Every long-running call to an external API carries an implicit contract: how long are we willing to wait before we declare the attempt a failure? In almost-surely-profitable, the TradingAgent had that contract buried as a literal 180 inside call_llm(). It worked, until it didn’t.

The problem

The LLM is the decision-maker of the trading agent. Every evening after the US close, the pipeline builds a market/portfolio context and asks the model what to do. If the model is slow or the network stalls, the whole daily session hangs on that fixed 180-second timeout. Worse, there was no escape hatch: a user who wanted a shorter timeout for intraday monitoring, or a longer one for a complex multi-asset context, had to edit the source.

A hard-coded timeout is a silent assumption. It is not a policy; it is a guess that has aged into a constraint.

Analysis

The retry path had already been made configurable in a previous change: max_retries, retry_backoff_factor, and retry_jitter are constructor arguments with environment-variable fallbacks. The timeout was the odd one out. Structurally, it belonged in exactly the same place — a runtime parameter with a sensible default, not a magic number in the middle of the HTTP call.

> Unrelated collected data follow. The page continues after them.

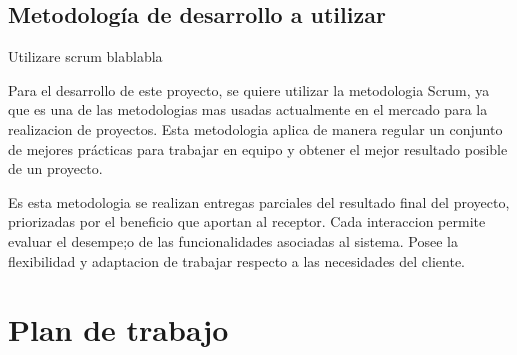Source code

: \subsection{Metodología de desarrollo a utilizar}

Utilizare scrum blablabla

Para el desarrollo de este proyecto, se quiere utilizar la metodologia Scrum, ya que es una de las metodologias mas usadas actualmente en el mercado para la realizacion de proyectos. Esta metodologia aplica de manera regular un conjunto de mejores prácticas para trabajar en equipo y obtener el mejor resultado posible de un proyecto.

Es esta metodologia se realizan entregas parciales del resultado final del proyecto, priorizadas por el beneficio que aportan al receptor. Cada interaccion permite evaluar el desempe;o de las funcionalidades asociadas al sistema. Posee la flexibilidad y adaptacion de trabajar respecto a las necesidades del cliente. 









\section{Plan de trabajo}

There was a second, subtler issue: the backoff/jitter logic was inlined twice, once for HTTP errors and once for network errors. Any future change to the backoff formula would have to be made in two places. That is the kind of duplication that invites drift.

Solution

The change is small and localized:

  1. Constructor support. TradingAgent now accepts timeout and reads LLM_TIMEOUT from the environment. The default remains 180.0, preserving backward compatibility.
  2. Per-call override. call_llm(prompt, timeout=...) lets a specific call opt out of the agent default without mutating global state.
  3. Validation. Non-positive timeouts are rejected immediately; no request is fired with a nonsensical deadline.
  4. Refactoring. The retry wait calculation and sleep/logging are moved into _calculate_retry_wait() and _sleep_before_retry(), so HTTP and network errors share the same backoff path.

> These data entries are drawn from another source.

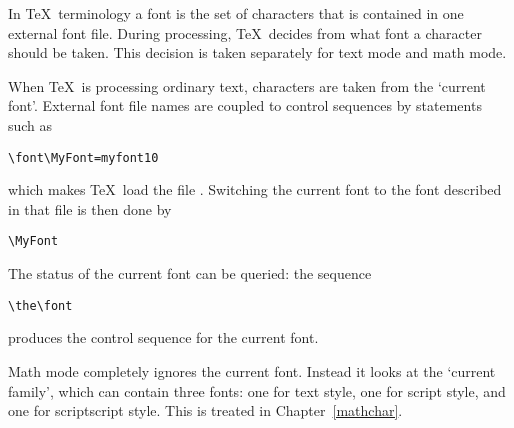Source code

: \documentclass{book}
\begin{document}
In  \TeX\ terminology a font is the set of characters that
is contained in one external font file.
During processing, \TeX\ decides from
what font a character should be taken. This decision is
taken separately for text mode and math mode.

When \TeX\ is processing ordinary text, characters are taken
from the `current font'.
External font file names are coupled to  control sequences
by   statements such as
\begin{verbatim}
\font\MyFont=myfont10
\end{verbatim}
which makes \TeX\ load the file .
Switching the current font to the font described in that file
is then done by
\begin{verbatim}
\MyFont
\end{verbatim}
The status of the current font
can be queried: the sequence
\begin{verbatim}
\the\font
\end{verbatim}
produces the control sequence for the current font.

Math mode completely ignores the current font. Instead
it looks  at the `current family', which can contain
three fonts: one for text style, one for script style,
and one for scriptscript style. This is treated
in Chapter~\ref{mathchar}.
\end{document}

The diff touches only src/llm/trading_agent.py and its test file. The public surface stays the same for existing callers — if you do not pass timeout, nothing changes.

Benchmarks / verification

No throughput benchmark is needed here; the metric is correctness under failure and configurability under different operating modes. The test suite covers:

  • Constructor defaults and LLM_TIMEOUT env-var fallback.
  • The configured value being passed to requests.post.
  • A per-call override taking precedence over the default.
  • Invalid timeouts returning None without hitting the network.
  • All existing retry/jitter tests remaining green.

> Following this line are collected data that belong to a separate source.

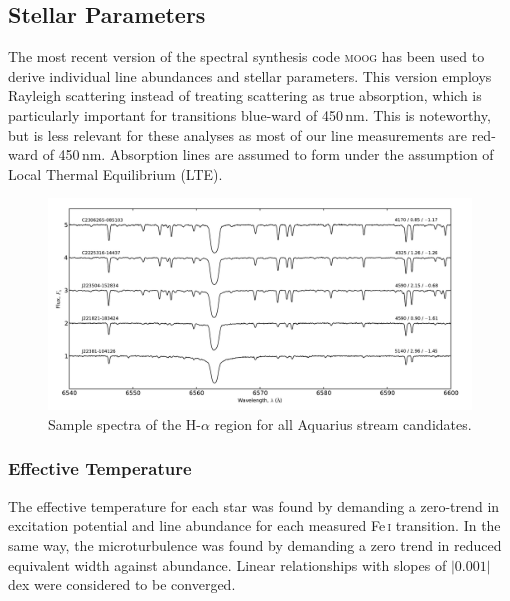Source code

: \documentclass{emulateapj}
\begin{document}

\subsection{Stellar Parameters}
The most recent version of the spectral synthesis code \textsc{moog} \citep{sneden;et-al_1973} has been used to derive individual line abundances and stellar parameters. This version employs Rayleigh scattering \citep{sobeck;et-al_2011} instead of treating scattering as true absorption, which is particularly important for transitions blue-ward of 450\,nm. This is noteworthy, but is less relevant for these analyses as most of our line measurements are red-ward of 450\,nm. Absorption lines are assumed to form under the assumption of Local Thermal Equilibrium (LTE). 

\begin{figure}[t!]
	\includegraphics[width=\textwidth]{./figures/spectra-h-alpha.pdf}
	\caption{Sample spectra of the H-$\alpha$ region for all Aquarius stream candidates.}
	\label{fig:spectra-h-alpha}
\end{figure}

\subsubsection{Effective Temperature}
\label{sec:effective-teffs}
The effective temperature for each star was found by demanding a zero-trend in excitation potential and line abundance for each measured Fe\,\textsc{i} transition. In the same way, the microturbulence was found by demanding a zero trend in reduced equivalent width against abundance. Linear relationships with slopes of $|0.001|$ dex were considered to be converged. 
\end{document}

Result: 799 passed under pytest -W error::RuntimeWarning, with the new timeout tests included. RuntimeWarning-as-error remains a strict gate because the LLM module is exactly the kind of network-facing code where silent failures are expensive.

Why this matters

Reliability is a probability, not a boolean. A fixed timeout is fine for average conditions but brittle in the tails. By making it configurable, we can tune the survival probability of the daily session: shorter timeouts for fast monitoring loops where failing fast is better than hanging, longer timeouts for heavy context windows where a partial request is worse than a slow one. The retry logic already gave us geometric survival against transient failures; the timeout now gives us control over the time budget of each trial.

The broader rule: constants that encode operational policy should be parameters, not literals. They survive longer, adapt better, and document themselves.